Oh, I didn’t taste it. I just noticed it in there when I opened up the fridge to do something and thought I would share. I can take a taste of it later (after the little gremlins stop climbing all over me).
Smells of wet cardboard and something like sherry. Honestly, what the aroma reminds me the most of is some maple wine that I tried making many years ago. Terrible, but similar nose.
Taste is wretched. Maybe mushroom, paper, and some other bad stuff. There is a sweet thing in there too but it is far secondary to the other favors. Sticks around in the back of the mouth too.
I have watched wort darken like that during mashing( not to that extent, but go from bright pale to dull oxidized apple color). It’s a real thing folks.
I think the lighting and camera are making it look a bit more extreme than it does in real life, but only by a bit. The fact that it is in a very wide container is also exaggerating the effect.
This is impressive, i’ve seen some posts in other forums of how people get darkening on some of their IPAs after some dry hop, maybe this is one of the reasons.
That’s correct. In one of the recent Ü articles he dryhops during fermentation and the resulting beer is lighter in color than the normal dryhopped one, and can’t figure why…Derp!
This is about what I’ve seen.
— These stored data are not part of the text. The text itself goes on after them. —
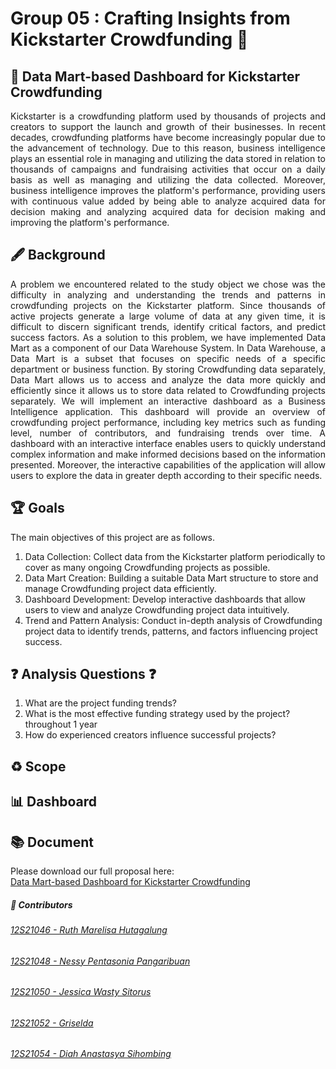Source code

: # Group 05 : Crafting Insights from Kickstarter Crowdfunding 🚀

## 📑 Data Mart-based Dashboard for Kickstarter Crowdfunding
<p align="justify">Kickstarter is a crowdfunding platform used by thousands of projects and creators to support the launch and growth of their businesses. In recent decades, crowdfunding platforms have become increasingly popular due to the advancement of technology. Due to this reason, business intelligence plays an essential role in managing and utilizing the data stored in relation to thousands of campaigns and fundraising activities that occur on a daily basis as well as managing and utilizing the data collected. Moreover, business intelligence improves the platform's performance, providing users with continuous value added by being able to analyze acquired data for decision making and analyzing acquired data for decision making and improving the platform's performance. <p align="justify">

## 🖋️ Background
<p align="justify">A problem we encountered related to the study object we chose was the difficulty in analyzing and understanding the trends and patterns in crowdfunding projects on the Kickstarter platform. Since thousands of active projects generate a large volume of data at any given time, it is difficult to discern significant trends, identify critical factors, and predict success factors. As a solution to this problem, we have implemented Data Mart as a component of our Data Warehouse System. In Data Warehouse, a Data Mart is a subset that focuses on specific needs of a specific department or business function. By storing Crowdfunding data separately, Data Mart allows us to access and analyze the data more quickly and efficiently since it allows us to store data related to Crowdfunding projects separately. We will implement an interactive dashboard as a Business Intelligence application. This dashboard will provide an overview of crowdfunding project performance, including key metrics such as funding level, number of contributors, and fundraising trends over time. A dashboard with an interactive interface enables users to quickly understand complex information and make informed decisions based on the information presented. Moreover, the interactive capabilities of the application will allow users to explore the data in greater depth according to their specific needs. <p align="justify">
  
## 🏆 Goals
The main objectives of this project are as follows.
1. Data Collection: Collect data from the Kickstarter platform periodically to cover as many ongoing Crowdfunding projects as possible.
2. Data Mart Creation: Building a suitable Data Mart structure to store and manage Crowdfunding project data efficiently.
3. Dashboard Development: Develop interactive dashboards that allow users to view and analyze Crowdfunding project data intuitively.
4. Trend and Pattern Analysis: Conduct in-depth analysis of Crowdfunding project data to identify trends, patterns, and factors influencing project success.
## ❓ Analysis Questions ❓
1. What are the project funding trends?
2. What is the most effective funding strategy used by the project?
throughout 1 year
3. How do experienced creators influence successful projects?
## ♻️ Scope


## 📊 Dashboard
## 📚 Document
Please download our full proposal here:<br>
[Data Mart-based Dashboard for Kickstarter Crowdfunding]()

##### 	👥 Contributors
###### [12S21046 - Ruth Marelisa Hutagalung](https://github.com/RuthHutagalung)
###### [12S21048 - Nessy Pentasonia Pangaribuan](https://github.com/NessyPangaribuan)
###### [12S21050 - Jessica Wasty Sitorus](https://github.com/Jessicasitorus)
###### [12S21052 - Griselda](https://github.com/Griselda20)
###### [12S21054 - Diah Anastasya Sihombing](https://github.com/diahanastasya22)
I kegged a beer years ago, shook to carbonate, and then realized I hadn’t purged the head space. It was darker immediately. And had a weird pink tinge to it. Nasty.
My thought, exactly. I’ve seen the darkening effects presumably caused by oxidation over time, but never to this magnitude. Even the updated picture was striking, very interesting!
I’m not sure anyone has truly figured out why, and while doings so wasn’t necessarily my intent, I like to think continued experimentation will bring us closer to the truth. Perhaps it is oxidation, maybe it’s the biotransformation effect (the actual variable of investigation), or possibly a combo of things, I really don’t know. But I’m curious enough to refrain from settling and keep exploring [emoji482]
If you extract excessive tannins into your beer, the darkening will be more pronounced. It is the same compounds (tannins) and same reaction (oxidation) that causes an apple slice to brown after you cut it.